* Excerpted data
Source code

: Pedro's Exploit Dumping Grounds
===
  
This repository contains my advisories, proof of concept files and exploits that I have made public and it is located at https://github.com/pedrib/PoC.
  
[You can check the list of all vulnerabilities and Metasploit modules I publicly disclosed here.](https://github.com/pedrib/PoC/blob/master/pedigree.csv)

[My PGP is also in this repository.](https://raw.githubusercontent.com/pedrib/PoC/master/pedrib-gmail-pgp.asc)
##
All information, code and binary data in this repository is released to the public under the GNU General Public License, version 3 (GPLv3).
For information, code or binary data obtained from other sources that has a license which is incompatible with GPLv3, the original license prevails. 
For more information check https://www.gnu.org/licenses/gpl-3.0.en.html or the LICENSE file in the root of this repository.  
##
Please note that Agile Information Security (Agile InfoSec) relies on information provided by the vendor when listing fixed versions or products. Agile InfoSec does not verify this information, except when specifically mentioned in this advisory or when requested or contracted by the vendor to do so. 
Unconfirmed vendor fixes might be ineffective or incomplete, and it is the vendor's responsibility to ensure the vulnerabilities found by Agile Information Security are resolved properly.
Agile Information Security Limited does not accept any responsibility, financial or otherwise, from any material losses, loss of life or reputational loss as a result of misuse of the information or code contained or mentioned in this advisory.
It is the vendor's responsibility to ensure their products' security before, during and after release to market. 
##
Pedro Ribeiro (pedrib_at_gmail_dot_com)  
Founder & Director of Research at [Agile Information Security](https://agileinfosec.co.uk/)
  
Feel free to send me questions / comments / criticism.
==
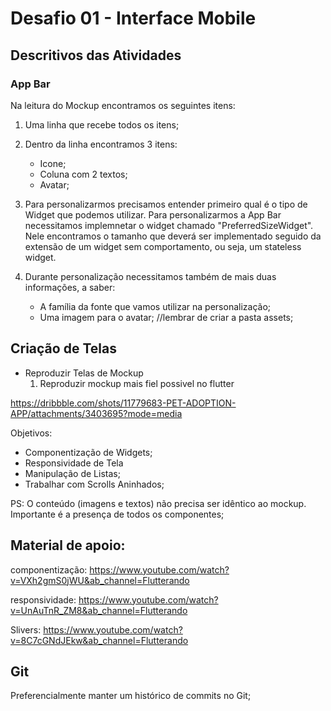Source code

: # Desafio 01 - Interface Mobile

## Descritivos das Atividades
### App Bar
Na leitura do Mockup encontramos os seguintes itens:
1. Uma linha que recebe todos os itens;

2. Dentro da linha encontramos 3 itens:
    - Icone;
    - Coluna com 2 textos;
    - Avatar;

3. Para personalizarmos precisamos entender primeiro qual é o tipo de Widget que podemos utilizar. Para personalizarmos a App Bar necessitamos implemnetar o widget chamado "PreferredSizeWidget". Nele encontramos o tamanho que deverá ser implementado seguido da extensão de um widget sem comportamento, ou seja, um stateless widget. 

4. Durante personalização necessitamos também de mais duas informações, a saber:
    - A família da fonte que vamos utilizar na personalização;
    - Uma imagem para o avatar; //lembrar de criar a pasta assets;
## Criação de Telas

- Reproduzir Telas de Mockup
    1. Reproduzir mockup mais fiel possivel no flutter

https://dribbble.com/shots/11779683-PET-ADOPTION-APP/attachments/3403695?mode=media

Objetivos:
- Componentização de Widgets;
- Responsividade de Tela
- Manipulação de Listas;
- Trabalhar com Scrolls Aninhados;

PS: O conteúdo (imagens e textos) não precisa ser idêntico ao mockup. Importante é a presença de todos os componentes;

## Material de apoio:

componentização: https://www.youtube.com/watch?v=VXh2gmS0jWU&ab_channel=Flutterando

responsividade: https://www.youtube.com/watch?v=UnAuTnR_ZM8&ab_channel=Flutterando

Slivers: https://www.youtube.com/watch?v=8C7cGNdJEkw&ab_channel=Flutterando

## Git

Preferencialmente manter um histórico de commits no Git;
==
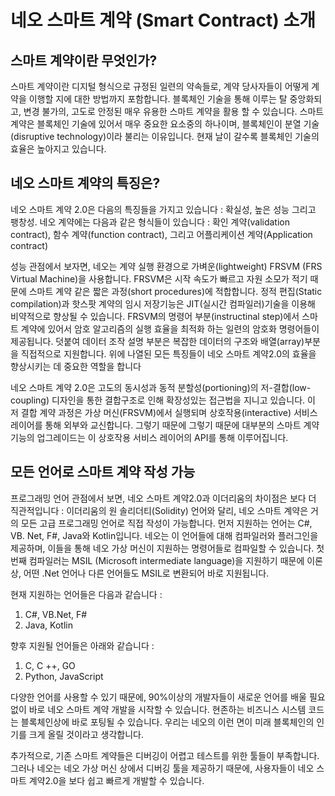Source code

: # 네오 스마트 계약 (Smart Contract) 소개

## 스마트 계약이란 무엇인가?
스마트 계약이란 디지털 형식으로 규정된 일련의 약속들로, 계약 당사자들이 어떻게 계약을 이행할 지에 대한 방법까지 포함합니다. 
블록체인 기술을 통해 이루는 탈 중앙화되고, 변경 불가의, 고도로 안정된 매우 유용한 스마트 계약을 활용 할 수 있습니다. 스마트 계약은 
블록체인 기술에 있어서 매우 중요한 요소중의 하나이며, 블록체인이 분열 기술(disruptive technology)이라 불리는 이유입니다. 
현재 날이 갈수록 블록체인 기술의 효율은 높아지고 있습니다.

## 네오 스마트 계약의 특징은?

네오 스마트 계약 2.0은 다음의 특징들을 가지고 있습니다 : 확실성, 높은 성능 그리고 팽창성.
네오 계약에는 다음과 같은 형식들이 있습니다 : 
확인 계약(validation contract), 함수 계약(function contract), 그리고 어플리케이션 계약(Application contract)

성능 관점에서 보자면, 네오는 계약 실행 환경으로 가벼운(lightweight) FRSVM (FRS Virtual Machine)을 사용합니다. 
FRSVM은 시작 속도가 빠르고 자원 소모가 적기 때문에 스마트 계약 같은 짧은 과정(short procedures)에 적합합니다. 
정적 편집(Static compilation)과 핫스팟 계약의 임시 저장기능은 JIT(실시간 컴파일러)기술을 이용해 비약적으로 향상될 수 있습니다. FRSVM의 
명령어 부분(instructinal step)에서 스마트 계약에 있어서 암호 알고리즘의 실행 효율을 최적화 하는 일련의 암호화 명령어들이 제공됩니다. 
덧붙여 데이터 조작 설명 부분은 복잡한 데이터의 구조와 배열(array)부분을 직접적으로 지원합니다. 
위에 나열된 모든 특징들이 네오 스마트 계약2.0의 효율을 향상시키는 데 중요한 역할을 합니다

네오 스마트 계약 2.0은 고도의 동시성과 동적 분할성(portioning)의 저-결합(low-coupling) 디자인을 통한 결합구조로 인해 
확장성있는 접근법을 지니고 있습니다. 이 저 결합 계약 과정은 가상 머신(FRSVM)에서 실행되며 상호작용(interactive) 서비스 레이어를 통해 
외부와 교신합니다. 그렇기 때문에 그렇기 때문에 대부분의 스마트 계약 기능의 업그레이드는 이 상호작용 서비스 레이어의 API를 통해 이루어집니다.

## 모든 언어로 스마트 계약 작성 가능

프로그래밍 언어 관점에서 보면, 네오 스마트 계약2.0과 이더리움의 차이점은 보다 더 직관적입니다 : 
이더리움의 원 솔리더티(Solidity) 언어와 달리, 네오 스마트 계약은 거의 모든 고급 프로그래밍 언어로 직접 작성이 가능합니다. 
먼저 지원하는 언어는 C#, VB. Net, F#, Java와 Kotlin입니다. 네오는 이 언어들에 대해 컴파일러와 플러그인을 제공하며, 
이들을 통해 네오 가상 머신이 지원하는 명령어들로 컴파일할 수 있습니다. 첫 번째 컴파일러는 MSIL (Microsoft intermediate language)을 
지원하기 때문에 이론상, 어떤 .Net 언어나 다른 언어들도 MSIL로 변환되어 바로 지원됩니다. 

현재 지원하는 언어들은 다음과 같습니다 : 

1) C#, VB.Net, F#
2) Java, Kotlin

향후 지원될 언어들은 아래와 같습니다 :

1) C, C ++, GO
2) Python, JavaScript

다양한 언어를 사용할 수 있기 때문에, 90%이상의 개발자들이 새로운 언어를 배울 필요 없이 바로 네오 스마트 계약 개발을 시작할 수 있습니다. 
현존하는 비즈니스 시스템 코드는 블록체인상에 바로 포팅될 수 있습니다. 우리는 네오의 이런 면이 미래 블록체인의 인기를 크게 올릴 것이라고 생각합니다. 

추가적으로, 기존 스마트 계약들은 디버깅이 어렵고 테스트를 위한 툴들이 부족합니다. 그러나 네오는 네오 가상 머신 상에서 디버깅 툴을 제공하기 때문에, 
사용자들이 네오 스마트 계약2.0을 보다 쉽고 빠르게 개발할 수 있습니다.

* What you should do
On how many lines of the data does the word "Telas" appear? Reply with the number alone.

* Your solution
2